**Activity**. Return the lines below exactly, starting with the line that contains "considered less robust." and stopping after the last line.

**Data under study**.
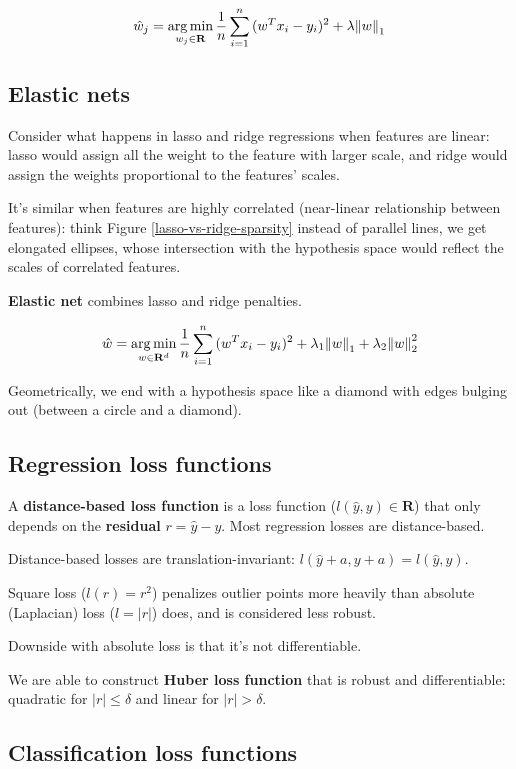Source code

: \documentclass{article}
\DeclareMathOperator*{\argmin}{arg\,min}
\begin{document}
$$
\hat{w}_j = \argmin_{w_j \in \mathbf{R}}{\frac{1}{n} \sum_{i = 1}^{n}{(w^{T} x_i - y_i)^2} + \lambda \norm{w}_1}
$$

\subsection{Elastic nets}

Consider what happens in lasso and ridge regressions when features are linear:
lasso would assign all the weight to the feature with larger scale, and ridge would assign the weights proportional to the features' scales.

It's similar when features are highly correlated (near-linear relationship between features):
think Figure \ref{lasso-vs-ridge-sparsity} instead of parallel lines, we get elongated ellipses, whose intersection with the hypothesis space would reflect the scales of correlated features.

\textbf{Elastic net} combines lasso and ridge penalties.

$$
\hat{w} = \argmin_{w \in \mathbf{R}^{d}}{\frac{1}{n} \sum_{i = 1}^{n}{(w^{T} x_i - y_i)^2} + \lambda_1 \norm{w}_1 + \lambda_2 \norm{w}_2^2}
$$

Geometrically, we end with a hypothesis space like a diamond with edges bulging out (between a circle and a diamond).

\subsection{Regression loss functions}

A \textbf{distance-based loss function} is a loss function ($\mathit{l}(\hat{y}, y) \in \mathbf{R}$) that only depends on the \textbf{residual} $r = \hat{y} - y$.
Most regression losses are distance-based.

Distance-based losses are translation-invariant: $\mathit{l}(\hat{y} + a, y + a) = \mathit{l}(\hat{y}, y)$.

Square loss ($\mathit{l}(r) = r^2$) penalizes outlier points more heavily than absolute (Laplacian) loss ($\mathit{l} = |r|$) does, and is considered less robust.

Downside with absolute loss is that it's not differentiable.

We are able to construct \textbf{Huber loss function} that is robust and differentiable: quadratic for $|r| \leq \delta$ and linear for $|r| > \delta$.

\subsection{Classification loss functions}
\end{document}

**Exercise response**.
Square loss ($\mathit{l}(r) = r^2$) penalizes outlier points more heavily than absolute (Laplacian) loss ($\mathit{l} = |r|$) does, and is considered less robust.

Downside with absolute loss is that it's not differentiable.

We are able to construct \textbf{Huber loss function} that is robust and differentiable: quadratic for $|r| \leq \delta$ and linear for $|r| > \delta$.

\subsection{Classification loss functions}
\end{document}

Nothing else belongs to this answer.